I did see how you were composing the operations and I'm familiar with the middleware pattern; thanks for sharing your talk. However, I think this is one of those cases where OOP has a name for something that FP just takes for granted: function composition. Regardless, Clojure's Rack equivilant does provide middleware as functions of request -> response maps. It's much nicer to work with, but that might be a result of Clojure's design vs Ruby's and unrelated to Vagrant: https://github.com/ring-clojure/ring/wiki/Concepts

> Write a shell script that does the following

I don't have any of those requirements. I only need to support OSX as the host OS. The team's MacBook Airs don't have enough resources to run more than one VM, so I don't ever worry about port collisions. I need to configure my network adapters anyway for my production deployment, so I just need an if statement or two in that config file template. Hell, I don't even need the ability to turn off a VM gracefully, since kill -9 seemed like a decent way to test crash recovery.

Even thought I don't have those requirements: I used Vagrant. It saved me some time up front.

But that complexity has a cost. Running `vagrant ssh`, for example, took 3ish seconds on my machine. Again, this is probably due to RubyGems, which is painfully slow. I had to explain to the team to run `vagrant ssh-config >> ~/.ssh/config`, then to go tweak that a bit, so that they could write `ssh dev` and have it be instantaneous.

Worth noting however, is that I already needed a way to generate local ssh config for each production box to be able to talk to specific other production boxes, and for client machines to talk to our cluster. Vagrant's ssh-config command was just one more extra moving part to concern myself with, so I manually put the correct config into a cat script along with the production needs, and added it to the build process.

There was one or two more of these little things that escape my memory now.

> make all of that REUSABLE and EXTENSIBLE

I think my main complaint about Vagrant is one which you seem to be fixing, starting with the very commit that this HN thread is attached to: You're pulling out the REUSABLE bit of abstracting away various virtualization platforms across a variety of host and guest operating systems.

However, I'm a big believer that EXTENSIBLE does not belong in library code. Extensibility belongs at user layers. Furthermore, extensibility is really fucking hard. 99% of the time, I'd rather the core be more reusable and allow me to bypass extensibility.

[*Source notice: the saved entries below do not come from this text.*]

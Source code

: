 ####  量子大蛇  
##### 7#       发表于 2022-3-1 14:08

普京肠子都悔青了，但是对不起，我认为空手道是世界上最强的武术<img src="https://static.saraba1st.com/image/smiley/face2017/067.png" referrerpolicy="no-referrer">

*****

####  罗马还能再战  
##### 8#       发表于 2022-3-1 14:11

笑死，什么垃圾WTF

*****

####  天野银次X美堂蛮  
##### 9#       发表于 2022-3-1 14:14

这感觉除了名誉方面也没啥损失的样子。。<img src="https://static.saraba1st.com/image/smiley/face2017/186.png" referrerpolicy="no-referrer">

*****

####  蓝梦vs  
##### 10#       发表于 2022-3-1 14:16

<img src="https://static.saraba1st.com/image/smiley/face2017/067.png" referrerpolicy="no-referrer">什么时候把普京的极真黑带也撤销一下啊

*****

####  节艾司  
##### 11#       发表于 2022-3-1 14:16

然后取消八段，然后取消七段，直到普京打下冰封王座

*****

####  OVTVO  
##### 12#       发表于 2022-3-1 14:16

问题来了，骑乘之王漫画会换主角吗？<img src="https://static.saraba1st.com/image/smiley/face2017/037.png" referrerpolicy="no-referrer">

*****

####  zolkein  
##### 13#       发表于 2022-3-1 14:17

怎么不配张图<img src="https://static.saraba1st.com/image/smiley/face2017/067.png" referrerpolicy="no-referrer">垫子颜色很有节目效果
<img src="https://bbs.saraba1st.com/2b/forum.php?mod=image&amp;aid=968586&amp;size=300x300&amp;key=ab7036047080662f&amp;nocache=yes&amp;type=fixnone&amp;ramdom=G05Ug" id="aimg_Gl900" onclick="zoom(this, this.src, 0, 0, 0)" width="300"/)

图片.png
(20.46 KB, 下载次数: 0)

I think that Git is a perfect example of this design. They call it plumbing and porcelain. The plumbing commands offer zero extensibility. They don't have any creature comforts, as their output is tuned for parsing. The goal of these commands is to manipulate the abstractions of the underlying system. The porcelain, by contrast, does offer extensibility via git-foo.sh scripts on your path, aliases and configuration, commit hooks, etc. I'd see a lot of value in something like this for virtual machine management.

Another example would be Chef & Puppet's facts systems. I forgot what they are called. Ohai? Something like that. They provide OS-independent interfaces for gathering facts about machines. Those components should be hoisted to first class project status!

Unfortunately, Vagrant does not, yet, provide a plumbing vs porcelain split. In many ways, I view Vagrant like SVN: It's a damn solid piece of software. Lot's of people get a ton of milage out of it. However, it's underlying concepts are slightly muddled together and there are huge gains to be reaped from deep thought and careful modularization. When those big gains do come, they will only work on a single platform, maybe one or two guest operating systems, people will bitch about it's low ease of use, despite it's inherent simplicity, but the people who deeply understand machine provisioning and management will adopt it in droves, until eventually Windows support doesn't suck too bad, all the various use cases are more or less covered, and people are wondering "How can you possibly still use that old thing?"

I think you've got a good start towards that goal in Vagrant, but my complexity sense is tingling.

> I'd say Vagrant's 3000 line of code count is pretty spot on

I just ran cloc on the master branch locally; I see 12355 lines of Ruby ;-)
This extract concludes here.